RE: Bike racks on buses
So a Sun photographer doesn’t see the bike racks so its a failure?
I see them in use all the time on the Dufferin line, and much more now on suburban routes.
I’m not sure why the Sun is complaining; if a bench wasn’t used in a subway station would they complain that it was a waste of money too?
My hunch is that the subway rush-hour bike restrictions are a big reason why bus bike racks aren’t very popular. Why take a bike on the bus if you’re stuck locking it at a sketchy subway station?
A commenter on BlogTO suggested that suburban subway stations with lots of room to spare might offer bike lockups *inside* the fare paid zone.
I guess the Sun sells papers by creating anti-TTC headlines based on whatever they can dig up but they always leave out the context. The bike racks are obviously a complex issue — you have to have somewhere to go to on your bike in order to want to use the bus rack, and the bus has to move faster than the bike to even bother. Speed up the buses, the racks will get used. Build bike infrastructure in the suburbs and the core and the racks will get used. Provide bike parking at people’s offices and… you get the idea. It’s all part of a bigger, more complicated machine.
Even failing proper analysis, the Sun couldn’t even bother to talk about what happens in other cities. According to this article the racks are in use in 400 OTHER CITIES. Four hundred! The Sun seems to ignore transit trends and simply focuses on what an ignorant person who knows nothing about an issue can compute in their brain – “$600 for a rack no one uses? Why, that’s thousands of dollars wasted!”
I can’t even read their articles anymore. Bush-league.
Sorry, here is the link I referenced:
http://www.seattlepi.com/business/63174_bend21.shtml
I don’t see bike racks being used all that much. I think since I first saw them on buses I’ve only seen one bike use the rack.
Let’s not forget that cycling season is just starting. Let’s come back to this article in September and see if we still feel they are useless. I’m already starting to see more and more of them being used on a regular basis.
Also, I’ve never seen the wheelchair ramp on a low floor bus used before. I think these accessible buses were a waste of money, because no one benefits from them.
Is anyone else concerned about the eastern waterfront area sports complex and what sounds like a potential suburban style complex with a lot of surface level parking?

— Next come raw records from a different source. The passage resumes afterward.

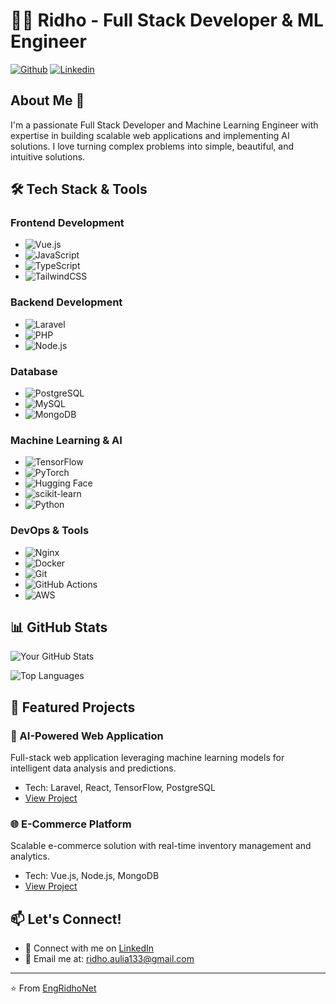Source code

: # 👨‍💻 Ridho - Full Stack Developer & ML Engineer

[![Github](https://img.shields.io/github/followers/EngRidhoNet?label=Follow&style=social)](https://github.com/EngRidhoNet)
[![Linkedin](https://img.shields.io/badge/-EngRidhoNet-blue?style=flat-square&logo=linkedin&logoColor=white&link=https://www.linkedin.com/in/engridhonet/)](https://www.linkedin.com/in/engridhonet/)

## About Me 🚀

I'm a passionate Full Stack Developer and Machine Learning Engineer with expertise in building scalable web applications and implementing AI solutions. I love turning complex problems into simple, beautiful, and intuitive solutions.

## 🛠️ Tech Stack & Tools

### Frontend Development
- ![Vue.js](https://img.shields.io/badge/-Vue.js-4FC08D?style=flat-square&logo=vue.js&logoColor=white)
- ![JavaScript](https://img.shields.io/badge/-JavaScript-F7DF1E?style=flat-square&logo=javascript&logoColor=black)
- ![TypeScript](https://img.shields.io/badge/-TypeScript-3178C6?style=flat-square&logo=typescript&logoColor=white)
- ![TailwindCSS](https://img.shields.io/badge/-TailwindCSS-38B2AC?style=flat-square&logo=tailwind-css&logoColor=white)

### Backend Development
- ![Laravel](https://img.shields.io/badge/-Laravel-FF2D20?style=flat-square&logo=laravel&logoColor=white)
- ![PHP](https://img.shields.io/badge/-PHP-777BB4?style=flat-square&logo=php&logoColor=white)
- ![Node.js](https://img.shields.io/badge/-Node.js-339933?style=flat-square&logo=node.js&logoColor=white)

### Database
- ![PostgreSQL](https://img.shields.io/badge/-PostgreSQL-336791?style=flat-square&logo=postgresql&logoColor=white)
- ![MySQL](https://img.shields.io/badge/-MySQL-4479A1?style=flat-square&logo=mysql&logoColor=white)
- ![MongoDB](https://img.shields.io/badge/-MongoDB-47A248?style=flat-square&logo=mongodb&logoColor=white)

### Machine Learning & AI
- ![TensorFlow](https://img.shields.io/badge/-TensorFlow-FF6F00?style=flat-square&logo=tensorflow&logoColor=white)
- ![PyTorch](https://img.shields.io/badge/-PyTorch-EE4C2C?style=flat-square&logo=pytorch&logoColor=white)
- ![Hugging Face](https://img.shields.io/badge/-Hugging%20Face-FFD21E?style=flat-square&logo=huggingface&logoColor=black)
- ![scikit-learn](https://img.shields.io/badge/-scikit%20learn-F7931E?style=flat-square&logo=scikit-learn&logoColor=white)
- ![Python](https://img.shields.io/badge/-Python-3776AB?style=flat-square&logo=python&logoColor=white)

### DevOps & Tools
- ![Nginx](https://img.shields.io/badge/-Nginx-009639?style=flat-square&logo=nginx&logoColor=white)
- ![Docker](https://img.shields.io/badge/-Docker-2496ED?style=flat-square&logo=docker&logoColor=white)
- ![Git](https://img.shields.io/badge/-Git-F05032?style=flat-square&logo=git&logoColor=white)
- ![GitHub Actions](https://img.shields.io/badge/-Github_Actions-2088FF?style=flat-square&logo=github-actions&logoColor=white)
- ![AWS](https://img.shields.io/badge/-AWS-232F3E?style=flat-square&logo=amazon-aws&logoColor=white)

## 📊 GitHub Stats

![Your GitHub Stats](https://github-readme-stats.vercel.app/api?username=EngRidhoNet&show_icons=true&theme=radical)

![Top Languages](https://github-readme-stats.vercel.app/api/top-langs/?username=EngRidhoNet&layout=compact&theme=radical)

## 🌟 Featured Projects

### 🤖 AI-Powered Web Application
Full-stack web application leveraging machine learning models for intelligent data analysis and predictions.
- Tech: Laravel, React, TensorFlow, PostgreSQL
- [View Project](#)

### 🌐 E-Commerce Platform
Scalable e-commerce solution with real-time inventory management and analytics.
- Tech: Vue.js, Node.js, MongoDB
- [View Project](#)

## 📫 Let's Connect!

- 💼 Connect with me on [LinkedIn](in/ridho-aulia-rahman-68a9a6247)
- 📧 Email me at: ridho.aulia133@gmail.com

---
⭐️ From [EngRidhoNet](https://github.com/EngRidhoNet)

We have an opportunity to create a fantastic new district on that we and subsequent generations can be proud of, but unless we’re vigilant, the end result could very well be a series of compromises resulting in an area that’s dull at best.
Hume says the following in the article “Hockey trumps planning in Toronto”:
‘And so, after 10 years of hard work, the city is right back where it started building big box facilities surrounded by acres of surface parking lot on the waterfront.’

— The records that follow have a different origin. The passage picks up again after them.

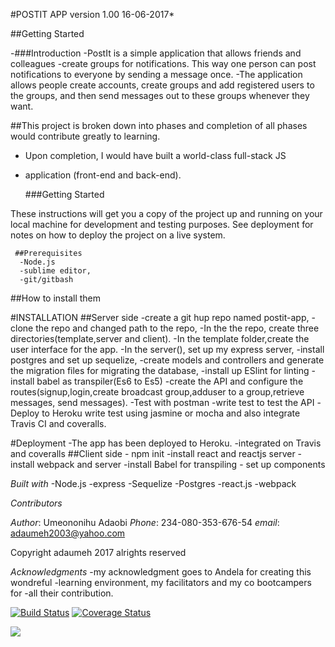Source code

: #POSTIT APP version 1.00 16-06-2017*

##Getting Started

-###Introduction
 -PostIt is a simple application that allows friends and colleagues 
 -create groups for notifications. This way one person can post notifications to everyone by sending a message once. 
 -The application allows people create accounts, create groups
  and add registered users to the groups, and then send messages out to these groups whenever they want.
 
##This project is broken down into phases and completion of all phases would contribute greatly to  learning.
 - Upon completion, I would have built a world-class full-stack JS 
  - application (front-end and back-end).

      ###Getting Started

 These instructions will get you a copy of the project up and running on your local machine for development and testing purposes. See deployment for notes on how to deploy the project on a live system.

     ##Prerequisites
      -Node.js
      -sublime editor,
      -git/gitbash


 ##How to install them

#INSTALLATION
##Server side
 -create a git hup repo named postit-app,
 -clone the repo and changed path to the repo,
 -In the the repo,  create three directories(template,server and client).
 -In the template folder,create the user interface for the app. 
 -In the server(), set up my express server, 
 -install postgres and  set up sequelize, 
 -create  models and controllers and generate the migration files
  for migrating the database, 
 -install up ESlint for linting
 -install  babel as transpiler(Es6 to Es5)
-create the API and configure the routes(signup,login,create  broadcast group,adduser to a group,retrieve messages,   send messages).
 -Test with postman
 -write test to test the API
 -Deploy to Heroku
  write test using jasmine or mocha and also integrate Travis CI and coveralls.

#Deployment
  -The app has been deployed to Heroku.
  -integrated on Travis and coveralls
   ##Client side
    - npm init
    -install react and reactjs server
    -install webpack and server
    -install Babel for transpiling
    - set up components

*Built with*
-Node.js
-express
-Sequelize
-Postgres
-react.js
-webpack

*Contributors*


*Author*: Umeononihu Adaobi
*Phone*: 234-080-353-676-54
*email*: adaumeh2003@yahoo.com


Copyright adaumeh 2017 alrights reserved


*Acknowledgments*
-my acknowledgment goes to  Andela for creating this wondreful 
-learning environment, my facilitators and my co bootcampers for -all their contribution.



[![Build Status](https://travis-ci.org/Adaumeh/postit-app.svg?branch=master)](https://travis-ci.org/Adaumeh/postit-app)
[![Coverage Status](https://coveralls.io/repos/github/Adaumeh/postit-app/badge.svg?branch=master)](https://coveralls.io/github/Adaumeh/postit-app?branch=master)

<a href="https://codeclimate.com/github/codeclimate/codeclimate"><img src="https://codeclimate.com/github/codeclimate/codeclimate/badges/gpa.svg" /></a>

Adam Vaughan is also concerned. If you care about the development of the city, write to Waterfront Toronto and our political leaders and remind them to build the eastern waterfront with the best urban planning principles, not the suburban status quo.
Since they were installed I have seen maybe 3 bikes on a rack. I am pro bike but I being honest I would say they are rarely used.